Media Watch

British TV Channel to Broadcast an Abortion

SYDNEY MORNING HERALD, April 6 — Channel 4 in Britain has decided to broadcast on its network April 20 a 30-minute documentary showing an abortion.

“My Fetus” shows an abortion at four weeks of pregnancy, an inspection of fetal remains of a seven-week pregnancy and images of a 10-, 11- and 21-week aborted baby.

The film was written and directed by Julia Black, daughter of the founder of Marie Stopes International, the country's largest abortion provider outside the National Health Service.

Black, who had an abortion at age 21, said she wants viewers to re-examine the abortion debate, the paper reported.

“It is easy to be pro-choice without challenging yourself about what that means,” she said. “I needed to be convinced that abortion is a morally legitimate procedure even after knowing what it involves and I wanted to take viewers on the same journey.”

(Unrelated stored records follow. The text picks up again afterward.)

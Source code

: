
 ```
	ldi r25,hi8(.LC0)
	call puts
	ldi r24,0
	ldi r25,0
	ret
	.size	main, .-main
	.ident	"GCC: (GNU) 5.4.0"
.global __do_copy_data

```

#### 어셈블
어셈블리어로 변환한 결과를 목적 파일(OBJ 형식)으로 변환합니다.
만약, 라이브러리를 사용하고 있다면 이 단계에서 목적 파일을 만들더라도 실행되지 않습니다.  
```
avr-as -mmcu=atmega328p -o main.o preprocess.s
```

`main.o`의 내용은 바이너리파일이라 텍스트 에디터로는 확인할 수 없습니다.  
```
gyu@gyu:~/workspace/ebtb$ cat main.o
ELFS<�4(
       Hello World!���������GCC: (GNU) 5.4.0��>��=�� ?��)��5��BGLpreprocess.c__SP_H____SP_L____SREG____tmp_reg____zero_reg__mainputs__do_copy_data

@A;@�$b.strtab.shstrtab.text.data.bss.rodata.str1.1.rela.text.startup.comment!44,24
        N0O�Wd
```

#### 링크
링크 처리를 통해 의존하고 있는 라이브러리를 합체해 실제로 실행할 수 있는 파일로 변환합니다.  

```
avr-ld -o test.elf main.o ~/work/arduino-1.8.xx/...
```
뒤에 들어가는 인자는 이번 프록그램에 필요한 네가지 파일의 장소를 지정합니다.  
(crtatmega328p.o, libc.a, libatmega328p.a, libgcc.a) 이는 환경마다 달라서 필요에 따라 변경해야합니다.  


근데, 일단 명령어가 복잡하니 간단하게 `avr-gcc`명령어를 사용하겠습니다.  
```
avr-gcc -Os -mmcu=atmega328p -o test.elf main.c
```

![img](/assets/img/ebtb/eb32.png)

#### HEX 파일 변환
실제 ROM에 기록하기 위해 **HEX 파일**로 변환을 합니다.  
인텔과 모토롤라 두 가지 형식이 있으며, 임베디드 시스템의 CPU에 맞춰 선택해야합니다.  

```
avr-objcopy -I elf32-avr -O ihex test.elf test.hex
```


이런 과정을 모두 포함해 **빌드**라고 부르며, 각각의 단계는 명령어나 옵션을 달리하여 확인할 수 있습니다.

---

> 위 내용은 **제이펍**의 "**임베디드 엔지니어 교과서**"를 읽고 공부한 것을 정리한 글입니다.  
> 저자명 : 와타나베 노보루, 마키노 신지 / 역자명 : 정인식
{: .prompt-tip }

An editor for the program at Channel 4, speaking in support of the film, said she didn't believe there was “ever an argument for total censorship.”

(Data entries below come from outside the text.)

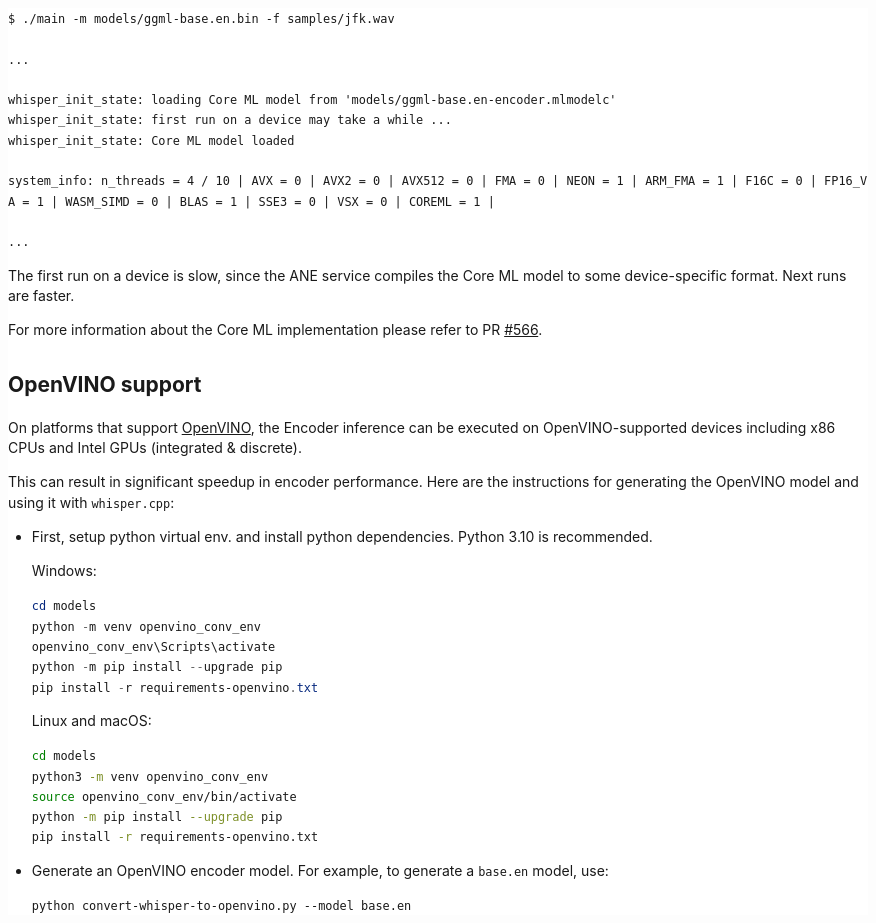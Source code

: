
   ```text
  $ ./main -m models/ggml-base.en.bin -f samples/jfk.wav

  ...

  whisper_init_state: loading Core ML model from 'models/ggml-base.en-encoder.mlmodelc'
  whisper_init_state: first run on a device may take a while ...
  whisper_init_state: Core ML model loaded

  system_info: n_threads = 4 / 10 | AVX = 0 | AVX2 = 0 | AVX512 = 0 | FMA = 0 | NEON = 1 | ARM_FMA = 1 | F16C = 0 | FP16_VA = 1 | WASM_SIMD = 0 | BLAS = 1 | SSE3 = 0 | VSX = 0 | COREML = 1 |

  ...
  ```

  The first run on a device is slow, since the ANE service compiles the Core ML model to some device-specific format.
  Next runs are faster.

For more information about the Core ML implementation please refer to PR [#566](https://github.com/ggerganov/whisper.cpp/pull/566).

## OpenVINO support

On platforms that support [OpenVINO](https://github.com/openvinotoolkit/openvino), the Encoder inference can be executed
on OpenVINO-supported devices including x86 CPUs and Intel GPUs (integrated & discrete).

This can result in significant speedup in encoder performance. Here are the instructions for generating the OpenVINO model and using it with `whisper.cpp`:

- First, setup python virtual env. and install python dependencies. Python 3.10 is recommended.

  Windows:

  ```powershell
  cd models
  python -m venv openvino_conv_env
  openvino_conv_env\Scripts\activate
  python -m pip install --upgrade pip
  pip install -r requirements-openvino.txt
  ```

  Linux and macOS:

  ```bash
  cd models
  python3 -m venv openvino_conv_env
  source openvino_conv_env/bin/activate
  python -m pip install --upgrade pip
  pip install -r requirements-openvino.txt
  ```

- Generate an OpenVINO encoder model. For example, to generate a `base.en` model, use:

  ```
  python convert-whisper-to-openvino.py --model base.en
  ```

Venezuelan President Criticizes Catholic Bishops

VHEADLINE.COM (Venezuela), April 5 — Venezuelan president Hugo Chavez Frias criticized Catholic bishops on Palm Sunday, April 4, for “forgetting the preferential option for the poor they had promised to abide by and for their alignment with the capitalist oligarchy,” the news site reported.

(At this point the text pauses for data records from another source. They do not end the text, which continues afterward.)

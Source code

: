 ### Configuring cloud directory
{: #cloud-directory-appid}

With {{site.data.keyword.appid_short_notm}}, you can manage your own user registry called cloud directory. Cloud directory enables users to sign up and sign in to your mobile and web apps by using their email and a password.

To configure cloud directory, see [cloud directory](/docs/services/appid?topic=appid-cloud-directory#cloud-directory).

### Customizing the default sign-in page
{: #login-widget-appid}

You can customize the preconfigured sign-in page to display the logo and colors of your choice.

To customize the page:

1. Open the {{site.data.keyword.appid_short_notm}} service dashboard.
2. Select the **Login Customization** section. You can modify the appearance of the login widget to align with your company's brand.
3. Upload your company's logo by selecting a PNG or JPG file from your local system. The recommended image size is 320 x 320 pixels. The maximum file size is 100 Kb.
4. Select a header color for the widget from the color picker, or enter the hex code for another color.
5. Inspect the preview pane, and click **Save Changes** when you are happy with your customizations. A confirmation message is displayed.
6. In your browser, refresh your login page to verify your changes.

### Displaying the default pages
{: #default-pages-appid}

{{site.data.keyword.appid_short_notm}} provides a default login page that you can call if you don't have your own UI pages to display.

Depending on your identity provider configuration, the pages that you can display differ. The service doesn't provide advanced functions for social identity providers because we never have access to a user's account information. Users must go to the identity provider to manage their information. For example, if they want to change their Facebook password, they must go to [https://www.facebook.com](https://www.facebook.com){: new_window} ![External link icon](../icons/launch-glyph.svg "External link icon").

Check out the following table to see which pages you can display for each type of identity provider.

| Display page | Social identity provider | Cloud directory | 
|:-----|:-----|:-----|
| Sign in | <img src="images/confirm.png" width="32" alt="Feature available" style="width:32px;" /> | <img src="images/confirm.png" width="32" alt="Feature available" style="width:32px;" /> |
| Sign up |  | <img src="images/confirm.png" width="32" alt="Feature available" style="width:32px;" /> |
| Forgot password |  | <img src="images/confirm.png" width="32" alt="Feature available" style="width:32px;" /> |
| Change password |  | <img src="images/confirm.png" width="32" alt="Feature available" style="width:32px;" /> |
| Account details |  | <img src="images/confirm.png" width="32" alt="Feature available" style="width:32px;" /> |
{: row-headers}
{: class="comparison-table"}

During his Sunday radio address that day, the president received blessed palms and asked God to forgive the bishops because “they know not what they have done.”

The Venezuelan Bishops' Conference had issued a statement expressing concern for the human-rights situation in the country and supporting a recall referendum as the only solution for political problems.

Retired Cardinal Castillo Lara also earlier called Chavez Frias a “tyrant,” saying “there isn't a shadow of democracy” in Venezuela.

Christian Reference in EU Constitution Gains Support

EKKLESIA, April 5 — Whether or not there should be a reference to Christianity in the future European Union Constitution has been a hot topic for some time. Now, according to Ekklesia news service, the notion might be gaining support.

About 10 countries out of the future 25 support a reference to Christian values and tradition in the constitution's preamble, according to Polish deputy minister for foreign affairs Jan Truszczynski.

The purpose of the preamble, written by former French president Valéry Giscard d'Estaing and European convention members, is to provide a quotable introduction — much like the “We the people” in the U.S. Constitution — for citizens to study and memorize, the news site reported.

Poland has been strongly pushing for a Christian reference in the preamble but other countries such as France and Belgium have opposed it. In addition to the Catholic Church, the news site noted, the Greek Orthodox Church and Italy, Spain and Portugal also appear to be lobbying for a Christian reference.

The International Conference has been negotiating an EU Constitution since October. If all member countries sign it, it still has to be ratified in national parliaments or through referenda.